Work request ▸
Could you give back the records exactly, taking out the pictures?

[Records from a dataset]
┄┄┄┄┄┄┄┄┄┄┄┄┄┄┄┄┄┄┄┄

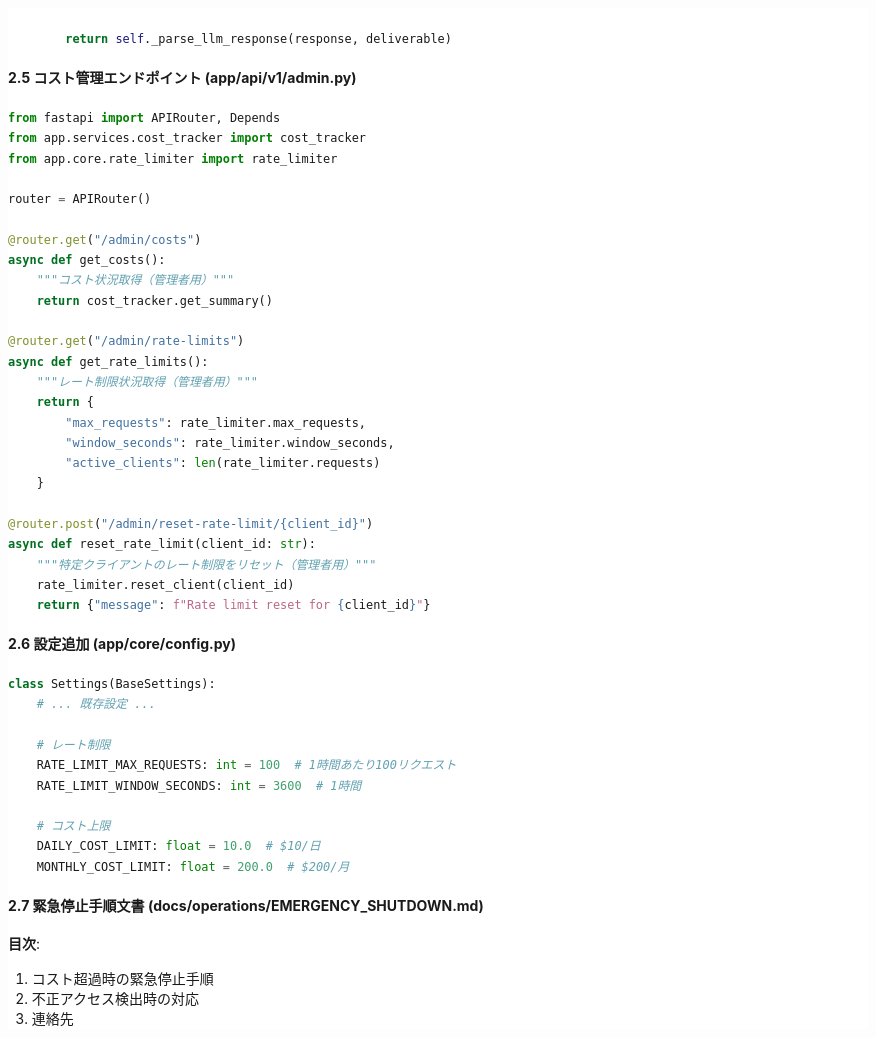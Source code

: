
 ```python

        return self._parse_llm_response(response, deliverable)
```

#### 2.5 コスト管理エンドポイント (app/api/v1/admin.py)

```python
from fastapi import APIRouter, Depends
from app.services.cost_tracker import cost_tracker
from app.core.rate_limiter import rate_limiter

router = APIRouter()

@router.get("/admin/costs")
async def get_costs():
    """コスト状況取得（管理者用）"""
    return cost_tracker.get_summary()

@router.get("/admin/rate-limits")
async def get_rate_limits():
    """レート制限状況取得（管理者用）"""
    return {
        "max_requests": rate_limiter.max_requests,
        "window_seconds": rate_limiter.window_seconds,
        "active_clients": len(rate_limiter.requests)
    }

@router.post("/admin/reset-rate-limit/{client_id}")
async def reset_rate_limit(client_id: str):
    """特定クライアントのレート制限をリセット（管理者用）"""
    rate_limiter.reset_client(client_id)
    return {"message": f"Rate limit reset for {client_id}"}
```

#### 2.6 設定追加 (app/core/config.py)

```python
class Settings(BaseSettings):
    # ... 既存設定 ...

    # レート制限
    RATE_LIMIT_MAX_REQUESTS: int = 100  # 1時間あたり100リクエスト
    RATE_LIMIT_WINDOW_SECONDS: int = 3600  # 1時間

    # コスト上限
    DAILY_COST_LIMIT: float = 10.0  # $10/日
    MONTHLY_COST_LIMIT: float = 200.0  # $200/月
```

#### 2.7 緊急停止手順文書 (docs/operations/EMERGENCY_SHUTDOWN.md)

**目次**:
1. コスト超過時の緊急停止手順
2. 不正アクセス検出時の対応
3. 連絡先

┄┄┄┄┄┄┄┄┄┄┄┄┄┄┄┄┄┄┄┄

Answer to this exercise ▸
Source code

:
 ```python

        return self._parse_llm_response(response, deliverable)
```

#### 2.5 コスト管理エンドポイント (app/api/v1/admin.py)

```python
from fastapi import APIRouter, Depends
from app.services.cost_tracker import cost_tracker
from app.core.rate_limiter import rate_limiter

router = APIRouter()

@router.get("/admin/costs")
async def get_costs():
    """コスト状況取得（管理者用）"""
    return cost_tracker.get_summary()

@router.get("/admin/rate-limits")
async def get_rate_limits():
    """レート制限状況取得（管理者用）"""
    return {
        "max_requests": rate_limiter.max_requests,
        "window_seconds": rate_limiter.window_seconds,
        "active_clients": len(rate_limiter.requests)
    }

@router.post("/admin/reset-rate-limit/{client_id}")
async def reset_rate_limit(client_id: str):
    """特定クライアントのレート制限をリセット（管理者用）"""
    rate_limiter.reset_client(client_id)
    return {"message": f"Rate limit reset for {client_id}"}
```

#### 2.6 設定追加 (app/core/config.py)

```python
class Settings(BaseSettings):
    # ... 既存設定 ...

    # レート制限
    RATE_LIMIT_MAX_REQUESTS: int = 100  # 1時間あたり100リクエスト
    RATE_LIMIT_WINDOW_SECONDS: int = 3600  # 1時間

    # コスト上限
    DAILY_COST_LIMIT: float = 10.0  # $10/日
    MONTHLY_COST_LIMIT: float = 200.0  # $200/月
```

#### 2.7 緊急停止手順文書 (docs/operations/EMERGENCY_SHUTDOWN.md)

**目次**:
1. コスト超過時の緊急停止手順
2. 不正アクセス検出時の対応
3. 連絡先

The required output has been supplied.